Para Charlotte nada había sido tan maravilloso como aquellos momentos. Pero, claro, nadie la había tocado como él. Esas manos que le resultaban tan familiares eran el paraíso.
Sin decir una palabra, Riccardo metió la mano por debajo de su jersey y apartó el sujetador. Sus pechos, suculentos como fruta madura, parecían suplicarle que los tocase.
Y tuvo que hacer un esfuerzo para controlarse. No sabía cómo habían llegado a ese punto después de discutir, pero en aquel momento era como si los ocho años no hubieran pasado. Charlie era igual que entonces. Sus pezones tan rosados y tan definidos como antes. Los acarició con un dedo, disfrutando de sus gemidos de placer, y luego los metió en su boca, chupando, mordiéndolos suavemente.

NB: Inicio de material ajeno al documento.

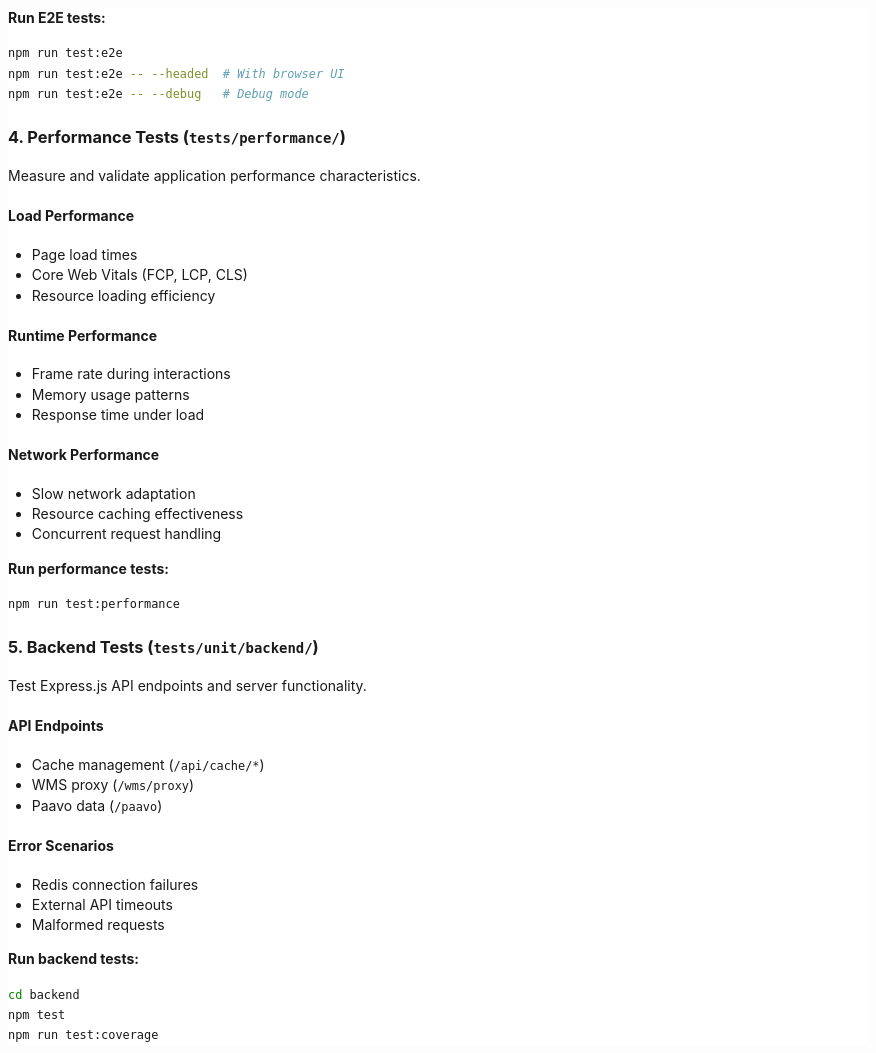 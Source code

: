 **Run E2E tests:**

```bash
npm run test:e2e
npm run test:e2e -- --headed  # With browser UI
npm run test:e2e -- --debug   # Debug mode
```

### 4. Performance Tests (`tests/performance/`)

Measure and validate application performance characteristics.

#### Load Performance

- Page load times
- Core Web Vitals (FCP, LCP, CLS)
- Resource loading efficiency

#### Runtime Performance

- Frame rate during interactions
- Memory usage patterns
- Response time under load

#### Network Performance

- Slow network adaptation
- Resource caching effectiveness
- Concurrent request handling

**Run performance tests:**

```bash
npm run test:performance
```

### 5. Backend Tests (`tests/unit/backend/`)

Test Express.js API endpoints and server functionality.

#### API Endpoints

- Cache management (`/api/cache/*`)
- WMS proxy (`/wms/proxy`)
- Paavo data (`/paavo`)

#### Error Scenarios

- Redis connection failures
- External API timeouts
- Malformed requests

**Run backend tests:**

```bash
cd backend
npm test
npm run test:coverage
```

Más tarde, le quitó el sujetador y los acarició con las dos manos. Estaba tan excitado que se puso de rodillas en el suelo del baño para levantar su falda. Y Charlotte se dejó hacer. Quería estar desnuda con él.
Riccardo sopló suavemente sobre los rizos rubios que cubrían su parte más íntima y ella enredó los dedos en su pelo, cerrando los ojos. Cuando Riccardo levantó la cabeza y vio que se arqueaba, su respiración agitada… metió la cabeza entre sus piernas como había hecho tantas veces y la saboreó; un roce lento que la hizo apretarse contra su cabeza. Recordando, empezó a moverse rítmicamente contra él arriba y abajo mientras la llevaba al orgasmo con su lengua. Pero cuando estaba a punto de terminar Riccardo se incorporó, dispuesto a penetrarla. Sólo entonces Charlotte abrió los ojos. Sólo entonces se dio cuenta de lo que estaba haciendo.
–No podemos…
–No te pares a pensar ahora.
–Eso es lo que nos metió en esta situación. Hacerlo sin preservativo.
¿Y si volviera a ocurrir? La idea dejó a Riccardo sin habla.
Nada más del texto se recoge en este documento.